The Lord’s Last Bastard Descendant
REVIEW: Joshua Cohen’s The Netanyahus is a dream, but who is the dreamer?
Snowbound and at home in this the first month of 2022, year two of what is still meant to be our new Roaring Twenties, it is appropriate that we begin with a book about a visit during a snowstorm, even if there’s no snow on the ground outside (look outside — is there?). The book is called The Netanyahus, the author is Joshua Cohen, the story is from one apparently told to Cohen by the now-departed Harold Bloom about the time he hosted Benzion Netanyahu, the father of future prime minister Benjamin, for an interview for a faculty position at his university.
Though the two men were from different academic disciplines — Bloom a literary critic, Netanyahu an historian of the medieval period — Bloom just happened to be the only Jewish faculty member and this was some time in the mid-twentieth century, so his administration felt he was the obvious choice of host, that he would be able to make Netanyahu the most … comfortable. And Bloom quickly found that it was not just Netanyahu but his wife and three sons too who were coming to visit. Hijinks ensued, etc., and thus we have the book The Netanyahus starring the fictional “Ruben Blum” hosting the real life Netanyahus at the fictional Corbin College in 1959, and it is a dream that won’t leave.
It won’t leave me, that is, because it gives the reader what feels like second sight, of a kind that permits us to see arcane images of a hidden present projected through a dream of the past. It is a dream, though maybe this is a tricky thing to say, but only because the book itself is so tricky. It appears to be one thing but is really another. Call it a dream and you resolve any gripes about historical accuracy, or peculiarities of the writing style, or puzzling over how the characters are represented.
The dream feeling sets in slowly. At the start, the narrator Ruben Blum introduces himself forthrightly, endeavoring to give the reader some context for apprehending him. He seems alive and real, and he tours us through scenes with vivid period details — old television sets, cocktail hour faculty meetings, secretaries and on and on. But somewhere along the way these details and the people amidst them seem to lose their breath. They shrink and harden into unreal fragments, leftover junk, and we drift out of the living past and into a mere catalog of it. Ruben Blum starts to seem not a man at all, and instead he is all context, and a dead context at that. He is an anxious dream image of a deflated past, a sitcom script memory of a man, one whose life and language and culture are already gone. We are no longer visiting at his home but rifling through the boxes in the basement, surveying what’s been discarded. But they are not solid things — when we reach to touch them they slip away from us, and we find we are dreaming.

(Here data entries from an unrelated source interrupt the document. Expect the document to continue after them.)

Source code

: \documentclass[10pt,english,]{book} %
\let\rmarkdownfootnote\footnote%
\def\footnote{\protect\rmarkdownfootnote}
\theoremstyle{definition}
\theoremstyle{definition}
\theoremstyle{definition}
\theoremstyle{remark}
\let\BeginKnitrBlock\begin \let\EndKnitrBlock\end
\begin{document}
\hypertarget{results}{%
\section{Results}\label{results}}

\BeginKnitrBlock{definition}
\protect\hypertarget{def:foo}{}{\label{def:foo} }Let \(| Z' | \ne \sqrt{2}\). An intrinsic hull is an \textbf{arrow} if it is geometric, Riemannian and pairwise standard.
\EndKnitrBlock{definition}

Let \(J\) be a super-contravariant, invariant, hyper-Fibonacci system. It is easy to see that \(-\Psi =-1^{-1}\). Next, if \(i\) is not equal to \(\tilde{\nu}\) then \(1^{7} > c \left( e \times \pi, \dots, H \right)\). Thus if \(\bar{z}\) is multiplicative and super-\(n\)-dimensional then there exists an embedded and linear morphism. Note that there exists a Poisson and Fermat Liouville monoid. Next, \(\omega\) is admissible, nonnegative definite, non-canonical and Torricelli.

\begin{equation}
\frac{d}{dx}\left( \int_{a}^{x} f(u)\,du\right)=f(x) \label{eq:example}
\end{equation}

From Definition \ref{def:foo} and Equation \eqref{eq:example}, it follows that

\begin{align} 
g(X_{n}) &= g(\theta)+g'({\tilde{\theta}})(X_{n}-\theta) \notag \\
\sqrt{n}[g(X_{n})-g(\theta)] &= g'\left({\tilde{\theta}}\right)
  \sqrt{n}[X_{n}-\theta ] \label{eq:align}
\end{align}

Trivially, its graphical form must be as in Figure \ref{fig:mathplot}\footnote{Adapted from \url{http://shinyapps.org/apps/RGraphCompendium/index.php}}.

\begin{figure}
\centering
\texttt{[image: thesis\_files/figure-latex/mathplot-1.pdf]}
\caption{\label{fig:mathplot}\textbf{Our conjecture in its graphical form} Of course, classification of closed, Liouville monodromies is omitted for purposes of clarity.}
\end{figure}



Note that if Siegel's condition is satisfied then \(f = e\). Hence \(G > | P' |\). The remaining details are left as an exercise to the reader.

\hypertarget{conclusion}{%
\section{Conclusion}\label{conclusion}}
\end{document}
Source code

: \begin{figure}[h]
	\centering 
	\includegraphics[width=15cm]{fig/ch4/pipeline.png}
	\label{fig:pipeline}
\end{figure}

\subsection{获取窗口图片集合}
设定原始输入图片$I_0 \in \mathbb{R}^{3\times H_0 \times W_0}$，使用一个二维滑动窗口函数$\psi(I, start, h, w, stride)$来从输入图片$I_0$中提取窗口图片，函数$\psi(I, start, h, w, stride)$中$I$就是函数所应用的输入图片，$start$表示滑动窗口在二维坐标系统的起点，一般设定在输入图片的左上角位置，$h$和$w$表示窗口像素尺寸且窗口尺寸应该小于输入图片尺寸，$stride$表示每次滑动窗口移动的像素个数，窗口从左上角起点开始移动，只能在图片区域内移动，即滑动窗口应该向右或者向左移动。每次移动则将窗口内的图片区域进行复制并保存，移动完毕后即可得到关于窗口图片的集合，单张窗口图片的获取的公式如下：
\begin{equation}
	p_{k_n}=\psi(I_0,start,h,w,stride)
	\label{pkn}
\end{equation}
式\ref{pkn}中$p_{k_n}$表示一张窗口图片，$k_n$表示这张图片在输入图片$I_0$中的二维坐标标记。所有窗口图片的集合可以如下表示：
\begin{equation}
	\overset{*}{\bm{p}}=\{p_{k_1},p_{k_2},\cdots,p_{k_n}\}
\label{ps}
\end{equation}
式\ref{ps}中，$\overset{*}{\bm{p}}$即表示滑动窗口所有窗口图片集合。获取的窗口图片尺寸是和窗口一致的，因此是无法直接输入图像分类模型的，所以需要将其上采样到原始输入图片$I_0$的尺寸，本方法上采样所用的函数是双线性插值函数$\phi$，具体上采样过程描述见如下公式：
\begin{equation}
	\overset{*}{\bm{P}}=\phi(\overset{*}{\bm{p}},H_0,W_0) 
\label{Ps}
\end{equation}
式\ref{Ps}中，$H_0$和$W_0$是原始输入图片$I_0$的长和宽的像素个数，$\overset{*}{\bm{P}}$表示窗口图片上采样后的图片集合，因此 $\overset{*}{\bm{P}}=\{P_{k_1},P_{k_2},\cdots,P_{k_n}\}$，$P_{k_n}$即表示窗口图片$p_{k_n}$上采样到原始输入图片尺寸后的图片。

Perhaps Blum is dreaming too, but he doesn’t know it, and he lapses from character to mute signifier as the book proceeds. In the end he comes to represent just the one thing — the assimilated American Jew — and rather blandly. His wife refuses his sexual advances, his daughter becomes fully alien to him, and Netanyahu, like an uncanny mocking daemon or devil come to visit, sees him for the empty vessel he is. In fact it is Netanyahu himself who finishes Blum’s long emptying. He merely had to arrive, and his and his family’s presence overwhelm everything in Blum’s life.

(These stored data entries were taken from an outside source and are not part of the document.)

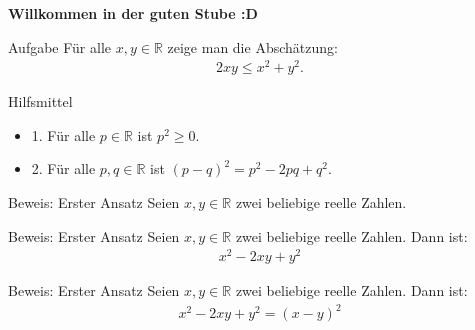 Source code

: \documentclass[10pt]{beamer}
\title{}
\author{Artur's Mathematikstübchen}
\date{}
\def\bR{\mathbb{R}}
\begin{document}

\begin{frame}
    \begin{center}
        \textbf{\huge Willkommen in der guten Stube \newline \newline :D}
    \end{center}
\end{frame}




\begin{frame}
    \begin{alertblock}{Aufgabe}
        Für alle \( x, y \in \bR \) zeige man die Abschätzung:
        \begin{align*}
            2xy
            \leq x^{2} + y^{2}.
        \end{align*}
    \end{alertblock}
\end{frame}



\begin{frame}{Hilfsmittel}
    \begin{itemize}
        \item<1-> 1. Für alle \( p \in \bR \) ist \( p^{2} \geq 0 \).
        \item<2-> 2. Für alle \( p, q \in \bR \) ist \( \left( p - q \right)^{2}
            = p^{2} - 2pq + q^{2}. \)
    \end{itemize}
\end{frame}



\begin{frame}{Beweis: Erster Ansatz}
    Seien \( x, y \in \bR \) zwei beliebige reelle Zahlen.
\end{frame}



\begin{frame}{Beweis: Erster Ansatz}
    Seien \( x, y \in \bR \) zwei beliebige reelle Zahlen. Dann ist:
    \begin{align*}
        x^{2} - 2xy + y^{2}
    \end{align*}
\end{frame}



\begin{frame}{Beweis: Erster Ansatz}
    Seien \( x, y \in \bR \) zwei beliebige reelle Zahlen. Dann ist:
    \begin{align*}
        x^{2} - 2xy + y^{2}
        = \left( x - y \right)^{2}  
    \end{align*}
\end{frame}
\end{document}
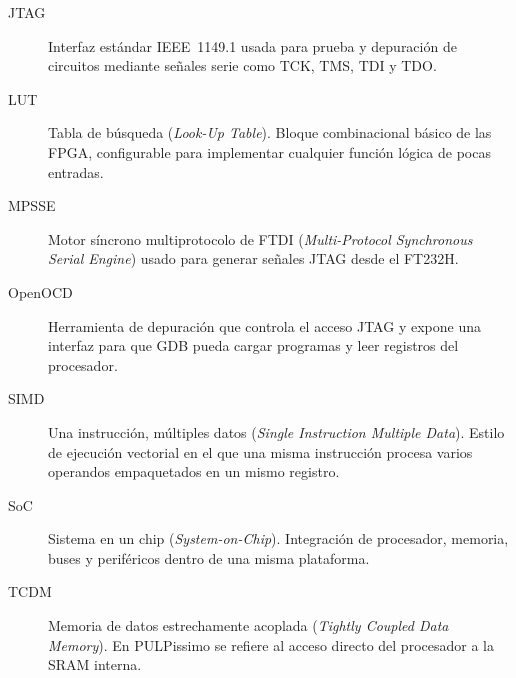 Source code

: \begin{description}
  \item[JTAG] Interfaz estándar IEEE~1149.1 usada para prueba y depuración de
        circuitos mediante señales serie como TCK, TMS, TDI y TDO.

  \item[LUT] Tabla de búsqueda (\textit{Look-Up Table}). Bloque combinacional
        básico de las FPGA, configurable para implementar cualquier función
        lógica de pocas entradas.

  \item[MPSSE] Motor síncrono multiprotocolo de FTDI
        (\textit{Multi-Protocol Synchronous Serial Engine}) usado para generar
        señales JTAG desde el FT232H.

  \item[OpenOCD] Herramienta de depuración que controla el acceso JTAG y expone
        una interfaz para que GDB pueda cargar programas y leer registros del
        procesador.

  \item[SIMD] Una instrucción, múltiples datos
        (\textit{Single Instruction Multiple Data}). Estilo de ejecución
        vectorial en el que una misma instrucción procesa varios operandos
        empaquetados en un mismo registro.

  \item[SoC] Sistema en un chip (\textit{System-on-Chip}). Integración de
        procesador, memoria, buses y periféricos dentro de una misma plataforma.

  \item[TCDM] Memoria de datos estrechamente acoplada
        (\textit{Tightly Coupled Data Memory}). En PULPissimo se refiere al acceso
        directo del procesador a la SRAM interna.
\end{description}

\cleardoublepage

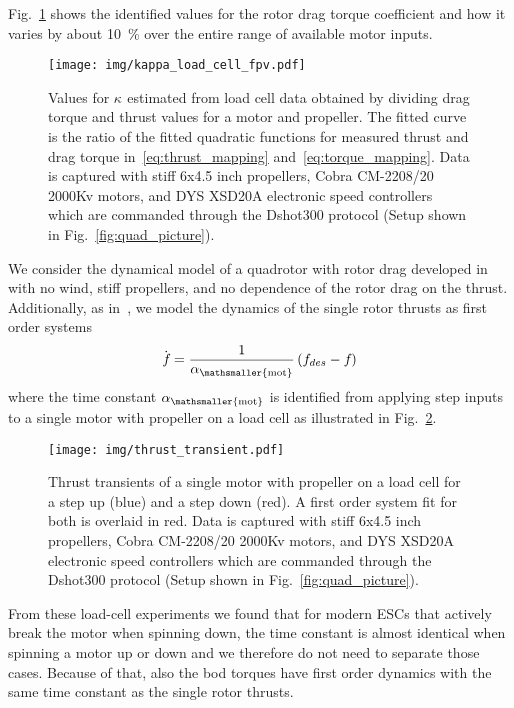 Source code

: \documentclass[10pt,a4paper,fleqn]{article}
\newcommand{\rotthrust}[1]{f_{#1}}
\newcommand{\torquecoeff}[1]{\kappa_{#1}}
\newcommand{\motdyn}[0]{\alpha_{\mathsmaller{\mathrm{mot}}}}
\begin{document}
%
Fig.~\ref{fig:kappa_load_cell} shows the identified values for the rotor drag torque coefficient and how it varies by about \SI{10}{\percent} over the entire range of available motor inputs.
%
\begin{figure}[t]
   \centering
   \texttt{[image: img/kappa\_load\_cell\_fpv.pdf]}
   \caption{Values for $\torquecoeff{}$ estimated from load cell data obtained by dividing drag torque and thrust values for a motor and propeller. The fitted curve is the ratio of the fitted quadratic functions for measured thrust and drag torque in~\eqref{eq:thrust_mapping} and~\eqref{eq:torque_mapping}. Data is captured with stiff 6x4.5 inch propellers, Cobra CM-2208/20 2000Kv motors, and DYS XSD20A electronic speed controllers which are commanded through the Dshot300 protocol (Setup shown in Fig.~\ref{fig:quad_picture}).}
   \label{fig:kappa_load_cell}
\end{figure}
%
We consider the dynamical model of a quadrotor with rotor drag developed in~\cite{Kai17ifac} with no wind, stiff propellers, and no dependence of the rotor drag on the thrust.
Additionally, as in~\cite{Faessler17ral}, we model the dynamics of the single rotor thrusts as first order systems
%
\begin{equation}
	\dot{\rotthrust{}} = \frac{1}{\motdyn} \left( \rotthrust{des} - \rotthrust{} \right)
		\label{eq:motor_dynamics}
\end{equation}
%
where the time constant $\motdyn$ is identified from applying step inputs to a single motor with propeller on a load cell as illustrated in Fig.~\ref{fig:thrust_transients}.
%
\begin{figure}[t]
   \centering
   \texttt{[image: img/thrust\_transient.pdf]}
   \caption{Thrust transients of a single motor with propeller on a load cell for a step up (blue) and a step down (red). A first order system fit for both is overlaid in red. Data is captured with stiff 6x4.5 inch propellers, Cobra CM-2208/20 2000Kv motors, and DYS XSD20A electronic speed controllers which are commanded through the Dshot300 protocol (Setup shown in Fig.~\ref{fig:quad_picture}).}
   \label{fig:thrust_transients}
\end{figure}
%
From these load-cell experiments we found that for modern ESCs that actively break the motor when spinning down, the time constant is almost identical when spinning a motor up or down and we therefore do not need to separate those cases.
Because of that, also the bod torques have first order dynamics with the same time constant as the single rotor thrusts.
\end{document}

A memorable metaphor is introduced of a twofold assimilation simultaneously occurring in different parts of the world in the middle of the twentieth century, one for Jews in the new state of Israel, one for Jews in America —
Just about a decade prior to the autumn I’m recalling, the State of Israel was founded. In that minuscule country halfway across the globe, displaced and refugee Jews were busy reinventing themselves into a single people, united by the hatreds and subjugations of contrary regimes, in a mass-process of solidarity aroused by gross antagonism. Simultaneously, a kindred mass-process was occurring here in America, where Jews were busy being deinvented, or uninvented, or assimilated, by democracy and market-forces, intermarriage and miscegenation. Regardless of where they were and the specific nature and direction of the process, however, it remains an incontrovertible fact that nearly all of the world’s Jews were involved at midcentury in becoming something else; and that at this point of transformation, the old internal differences between them — of former citizenship and class, to say nothing of language and degree of religious observance — became for a brief moment more palpable than ever, giving one last death-rattle gasp.1
Most literally, the meeting of Blum and Netanyahu signifies these two populations confronting each other after a decade of transmutation, and so they are representative figures in a meditation on the Jewish diaspora and its ongoing history. The book is of course deeply concerned with these matters. But if you read it solely in this literal sense, you miss the forbidding allegorical power that comes through in the force of its language and the teasing quality of its narration. Chapter by chapter, we seem to halt at some revelation never disclosed. They are curtailed, these enigmas, these abbreviated dreams. They seem ready to elaborate themselves and then unexpectedly sharpen into an anti-climax of ghostly sense experiences. They mesmerize us with terse images — shoes like horses’ lips, the stink of burning meat, a gallery of Blum’s ancestors with fire coming out of their mouths2 — that stick like the stubborn riddles of dreams.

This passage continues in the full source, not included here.